Township in Ohio, US

Antrim Township is one of the thirteen townships of Wyandot County, Ohio, United States. The 2020 census found 1,155 people in the township.

==Geography==
Located in the southeastern corner of the county, it borders the following townships:
- Eden Township - north
- Tod Township, Crawford County - northeast
- Dallas Township, Crawford County - east
- Grand Prairie Township, Marion County - south
- Salt Rock Township, Marion County - southwest corner
- Pitt Township - west
- Crane Township - northwest

Part of the village of Nevada is located in northeastern Antrim Township.

==Name and history==
It is the only Antrim Township statewide.
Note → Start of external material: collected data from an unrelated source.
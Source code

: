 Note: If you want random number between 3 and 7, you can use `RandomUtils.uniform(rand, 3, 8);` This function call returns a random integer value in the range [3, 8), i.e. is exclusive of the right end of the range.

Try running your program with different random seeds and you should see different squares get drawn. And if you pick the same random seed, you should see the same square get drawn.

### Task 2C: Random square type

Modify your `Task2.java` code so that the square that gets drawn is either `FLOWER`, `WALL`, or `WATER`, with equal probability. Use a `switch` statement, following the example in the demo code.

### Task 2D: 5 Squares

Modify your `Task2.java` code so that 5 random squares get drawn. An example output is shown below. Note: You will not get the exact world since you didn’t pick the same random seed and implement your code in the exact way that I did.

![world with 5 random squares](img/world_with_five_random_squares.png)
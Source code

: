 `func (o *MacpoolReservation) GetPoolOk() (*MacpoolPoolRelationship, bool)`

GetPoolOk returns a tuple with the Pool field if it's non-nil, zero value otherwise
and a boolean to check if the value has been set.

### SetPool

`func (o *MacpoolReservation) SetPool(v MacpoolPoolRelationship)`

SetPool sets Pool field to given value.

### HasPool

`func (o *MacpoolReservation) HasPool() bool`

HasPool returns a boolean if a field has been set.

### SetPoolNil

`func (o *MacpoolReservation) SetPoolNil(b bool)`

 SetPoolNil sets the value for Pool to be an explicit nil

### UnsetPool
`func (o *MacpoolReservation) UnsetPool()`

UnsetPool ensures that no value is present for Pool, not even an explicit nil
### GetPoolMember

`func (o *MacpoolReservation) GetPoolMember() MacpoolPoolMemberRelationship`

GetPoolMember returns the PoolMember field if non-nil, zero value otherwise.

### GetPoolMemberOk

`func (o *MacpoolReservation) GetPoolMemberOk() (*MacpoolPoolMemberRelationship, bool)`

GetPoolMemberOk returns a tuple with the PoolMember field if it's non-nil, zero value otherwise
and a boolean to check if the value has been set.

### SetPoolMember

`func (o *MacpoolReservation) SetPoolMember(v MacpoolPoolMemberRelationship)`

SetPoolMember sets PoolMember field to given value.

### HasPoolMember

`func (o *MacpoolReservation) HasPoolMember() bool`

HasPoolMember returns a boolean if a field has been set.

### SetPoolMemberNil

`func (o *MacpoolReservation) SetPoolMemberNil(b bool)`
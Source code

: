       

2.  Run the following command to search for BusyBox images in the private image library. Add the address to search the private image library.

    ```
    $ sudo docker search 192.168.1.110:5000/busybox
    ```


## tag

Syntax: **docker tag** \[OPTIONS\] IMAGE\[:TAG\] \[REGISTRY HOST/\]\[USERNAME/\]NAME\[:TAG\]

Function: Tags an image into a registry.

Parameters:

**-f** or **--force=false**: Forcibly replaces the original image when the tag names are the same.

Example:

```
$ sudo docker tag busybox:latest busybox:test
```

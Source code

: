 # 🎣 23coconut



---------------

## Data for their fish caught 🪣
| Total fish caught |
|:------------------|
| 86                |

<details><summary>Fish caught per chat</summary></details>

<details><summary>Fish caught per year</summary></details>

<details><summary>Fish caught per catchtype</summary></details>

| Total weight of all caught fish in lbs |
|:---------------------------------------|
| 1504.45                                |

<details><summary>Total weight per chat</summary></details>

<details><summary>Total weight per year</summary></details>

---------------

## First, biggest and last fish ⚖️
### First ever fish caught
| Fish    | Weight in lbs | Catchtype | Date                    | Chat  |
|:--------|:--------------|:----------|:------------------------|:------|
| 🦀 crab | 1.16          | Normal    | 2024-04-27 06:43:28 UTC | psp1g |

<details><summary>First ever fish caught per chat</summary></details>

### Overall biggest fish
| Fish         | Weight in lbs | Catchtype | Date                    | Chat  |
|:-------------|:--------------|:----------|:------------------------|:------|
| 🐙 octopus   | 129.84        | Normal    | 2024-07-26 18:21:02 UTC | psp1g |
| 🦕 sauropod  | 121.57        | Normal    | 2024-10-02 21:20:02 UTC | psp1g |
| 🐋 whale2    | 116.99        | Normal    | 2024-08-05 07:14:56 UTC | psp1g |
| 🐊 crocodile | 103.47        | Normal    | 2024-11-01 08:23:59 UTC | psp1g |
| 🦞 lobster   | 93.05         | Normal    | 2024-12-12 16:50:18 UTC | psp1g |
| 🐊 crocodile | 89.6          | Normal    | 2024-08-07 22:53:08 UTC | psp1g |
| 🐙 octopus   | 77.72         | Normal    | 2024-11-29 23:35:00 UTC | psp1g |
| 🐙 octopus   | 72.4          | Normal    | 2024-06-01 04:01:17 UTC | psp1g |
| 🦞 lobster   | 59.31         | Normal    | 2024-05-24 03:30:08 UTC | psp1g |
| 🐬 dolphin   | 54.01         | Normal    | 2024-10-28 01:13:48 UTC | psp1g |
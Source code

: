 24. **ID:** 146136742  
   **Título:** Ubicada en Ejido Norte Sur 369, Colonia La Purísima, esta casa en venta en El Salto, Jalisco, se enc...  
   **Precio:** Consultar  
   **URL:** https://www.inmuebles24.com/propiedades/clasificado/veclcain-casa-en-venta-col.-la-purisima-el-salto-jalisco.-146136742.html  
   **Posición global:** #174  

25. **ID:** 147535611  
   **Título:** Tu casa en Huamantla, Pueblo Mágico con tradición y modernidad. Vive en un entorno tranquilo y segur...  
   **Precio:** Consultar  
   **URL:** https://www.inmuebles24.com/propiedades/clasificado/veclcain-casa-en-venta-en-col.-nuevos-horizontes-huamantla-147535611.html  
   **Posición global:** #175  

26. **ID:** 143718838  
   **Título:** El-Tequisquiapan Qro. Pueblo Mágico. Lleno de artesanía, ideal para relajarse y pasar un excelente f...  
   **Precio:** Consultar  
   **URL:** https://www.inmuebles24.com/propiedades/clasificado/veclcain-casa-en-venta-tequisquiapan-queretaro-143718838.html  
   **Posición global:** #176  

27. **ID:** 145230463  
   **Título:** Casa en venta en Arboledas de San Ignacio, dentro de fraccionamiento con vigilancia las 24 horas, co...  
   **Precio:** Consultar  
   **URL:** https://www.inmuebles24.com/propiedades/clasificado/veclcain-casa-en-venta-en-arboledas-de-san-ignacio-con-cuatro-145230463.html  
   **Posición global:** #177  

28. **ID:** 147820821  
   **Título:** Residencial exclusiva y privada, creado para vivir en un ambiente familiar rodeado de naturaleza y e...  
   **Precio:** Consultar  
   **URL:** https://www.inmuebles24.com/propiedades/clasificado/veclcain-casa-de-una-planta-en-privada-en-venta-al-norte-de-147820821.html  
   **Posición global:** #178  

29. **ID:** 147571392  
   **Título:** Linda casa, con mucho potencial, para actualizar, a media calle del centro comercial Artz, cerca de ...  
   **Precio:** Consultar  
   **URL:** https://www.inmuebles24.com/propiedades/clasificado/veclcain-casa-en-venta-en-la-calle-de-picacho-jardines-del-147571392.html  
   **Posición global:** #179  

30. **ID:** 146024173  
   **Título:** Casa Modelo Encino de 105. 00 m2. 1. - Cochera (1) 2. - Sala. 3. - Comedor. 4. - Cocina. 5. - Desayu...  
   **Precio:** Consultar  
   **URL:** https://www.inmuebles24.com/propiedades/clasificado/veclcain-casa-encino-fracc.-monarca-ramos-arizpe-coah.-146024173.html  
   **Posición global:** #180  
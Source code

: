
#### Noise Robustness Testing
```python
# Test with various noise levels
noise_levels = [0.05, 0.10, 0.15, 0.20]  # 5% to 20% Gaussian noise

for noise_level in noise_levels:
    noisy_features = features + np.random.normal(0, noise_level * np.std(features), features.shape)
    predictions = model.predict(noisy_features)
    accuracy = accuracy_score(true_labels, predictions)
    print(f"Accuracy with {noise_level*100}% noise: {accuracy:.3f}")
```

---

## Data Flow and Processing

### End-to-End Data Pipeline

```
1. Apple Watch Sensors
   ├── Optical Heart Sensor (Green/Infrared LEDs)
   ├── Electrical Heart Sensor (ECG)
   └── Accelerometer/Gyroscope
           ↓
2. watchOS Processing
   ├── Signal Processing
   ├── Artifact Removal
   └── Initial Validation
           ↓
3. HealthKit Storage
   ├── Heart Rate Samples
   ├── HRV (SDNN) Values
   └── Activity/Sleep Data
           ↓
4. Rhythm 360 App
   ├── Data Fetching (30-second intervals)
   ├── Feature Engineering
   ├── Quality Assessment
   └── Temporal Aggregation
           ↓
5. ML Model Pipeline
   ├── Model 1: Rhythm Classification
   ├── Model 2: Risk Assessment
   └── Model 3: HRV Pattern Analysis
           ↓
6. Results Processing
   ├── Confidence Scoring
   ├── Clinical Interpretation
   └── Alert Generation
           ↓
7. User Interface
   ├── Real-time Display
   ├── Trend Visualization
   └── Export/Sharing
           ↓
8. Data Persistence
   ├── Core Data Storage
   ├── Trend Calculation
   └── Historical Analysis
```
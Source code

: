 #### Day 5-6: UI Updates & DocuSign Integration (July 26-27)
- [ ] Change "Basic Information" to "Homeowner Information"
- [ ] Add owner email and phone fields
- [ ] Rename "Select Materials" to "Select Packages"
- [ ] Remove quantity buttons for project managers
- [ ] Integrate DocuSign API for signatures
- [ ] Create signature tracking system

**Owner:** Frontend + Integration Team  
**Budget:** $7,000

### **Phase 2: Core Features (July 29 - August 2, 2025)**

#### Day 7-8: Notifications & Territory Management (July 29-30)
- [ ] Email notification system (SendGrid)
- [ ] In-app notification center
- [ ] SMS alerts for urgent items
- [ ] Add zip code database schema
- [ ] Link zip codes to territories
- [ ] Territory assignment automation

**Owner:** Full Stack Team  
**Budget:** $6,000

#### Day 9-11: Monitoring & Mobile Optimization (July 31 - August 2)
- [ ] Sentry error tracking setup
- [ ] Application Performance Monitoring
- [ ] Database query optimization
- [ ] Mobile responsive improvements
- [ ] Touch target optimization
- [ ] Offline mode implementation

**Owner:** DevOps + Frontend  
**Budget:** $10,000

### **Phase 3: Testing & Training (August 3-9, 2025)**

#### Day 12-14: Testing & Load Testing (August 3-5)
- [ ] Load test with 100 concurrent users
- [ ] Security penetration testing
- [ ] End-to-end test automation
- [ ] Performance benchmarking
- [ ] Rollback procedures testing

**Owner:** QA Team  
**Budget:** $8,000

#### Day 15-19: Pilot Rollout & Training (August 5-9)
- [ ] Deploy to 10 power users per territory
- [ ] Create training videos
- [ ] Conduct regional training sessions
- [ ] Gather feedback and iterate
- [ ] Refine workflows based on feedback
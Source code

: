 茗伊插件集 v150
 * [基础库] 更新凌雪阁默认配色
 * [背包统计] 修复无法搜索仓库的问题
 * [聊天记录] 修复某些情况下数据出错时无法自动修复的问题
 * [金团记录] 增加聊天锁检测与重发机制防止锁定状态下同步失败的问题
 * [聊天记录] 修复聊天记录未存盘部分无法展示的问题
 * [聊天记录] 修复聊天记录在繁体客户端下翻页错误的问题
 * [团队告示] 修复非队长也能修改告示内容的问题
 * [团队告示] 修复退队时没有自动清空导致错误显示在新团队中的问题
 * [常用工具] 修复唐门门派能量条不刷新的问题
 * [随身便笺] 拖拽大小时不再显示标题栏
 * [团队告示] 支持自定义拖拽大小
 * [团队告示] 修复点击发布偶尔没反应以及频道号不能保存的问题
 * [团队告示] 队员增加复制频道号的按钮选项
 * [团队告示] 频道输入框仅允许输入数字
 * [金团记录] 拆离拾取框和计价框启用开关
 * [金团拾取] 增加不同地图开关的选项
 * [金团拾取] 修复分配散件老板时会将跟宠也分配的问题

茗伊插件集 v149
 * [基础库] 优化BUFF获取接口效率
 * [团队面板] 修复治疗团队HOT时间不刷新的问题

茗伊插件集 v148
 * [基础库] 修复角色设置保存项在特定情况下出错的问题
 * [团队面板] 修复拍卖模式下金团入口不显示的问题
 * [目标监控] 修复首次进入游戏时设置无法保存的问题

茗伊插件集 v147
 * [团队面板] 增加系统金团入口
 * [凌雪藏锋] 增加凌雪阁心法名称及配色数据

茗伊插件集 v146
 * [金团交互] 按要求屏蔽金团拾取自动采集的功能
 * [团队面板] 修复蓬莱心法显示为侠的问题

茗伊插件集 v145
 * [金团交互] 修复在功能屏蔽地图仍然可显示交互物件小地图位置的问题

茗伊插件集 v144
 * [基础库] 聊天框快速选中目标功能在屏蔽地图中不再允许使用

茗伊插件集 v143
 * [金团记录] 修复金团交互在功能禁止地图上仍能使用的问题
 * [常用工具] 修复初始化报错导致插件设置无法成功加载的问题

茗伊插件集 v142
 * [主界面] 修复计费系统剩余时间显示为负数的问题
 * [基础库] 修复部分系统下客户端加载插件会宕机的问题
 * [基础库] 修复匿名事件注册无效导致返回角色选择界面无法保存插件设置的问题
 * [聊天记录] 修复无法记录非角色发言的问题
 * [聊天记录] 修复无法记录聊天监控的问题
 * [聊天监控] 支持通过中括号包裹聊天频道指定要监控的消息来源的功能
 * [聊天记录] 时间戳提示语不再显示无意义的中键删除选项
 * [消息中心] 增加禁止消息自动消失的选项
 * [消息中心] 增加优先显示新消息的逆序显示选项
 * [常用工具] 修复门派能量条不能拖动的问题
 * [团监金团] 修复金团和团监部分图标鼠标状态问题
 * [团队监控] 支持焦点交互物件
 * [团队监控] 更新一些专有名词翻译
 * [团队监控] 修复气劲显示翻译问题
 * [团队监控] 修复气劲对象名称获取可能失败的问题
The earliest settlers were John Kirby, Jacob Coon, Zachariah Welsh, Jesse Jurey, and Walter Woolsey.

==Government==
The township is governed by a three-member board of trustees, who are elected in November of odd-numbered years to a four-year term beginning on the following January 1. Two are elected in the year after the presidential election and one is elected in the year before it. There is also an elected township fiscal officer, who serves a four-year term beginning on April 1 of the year after the election, which is held in November of the year before the presidential election. Vacancies in the fiscal officership or on the board of trustees are filled by the remaining trustees.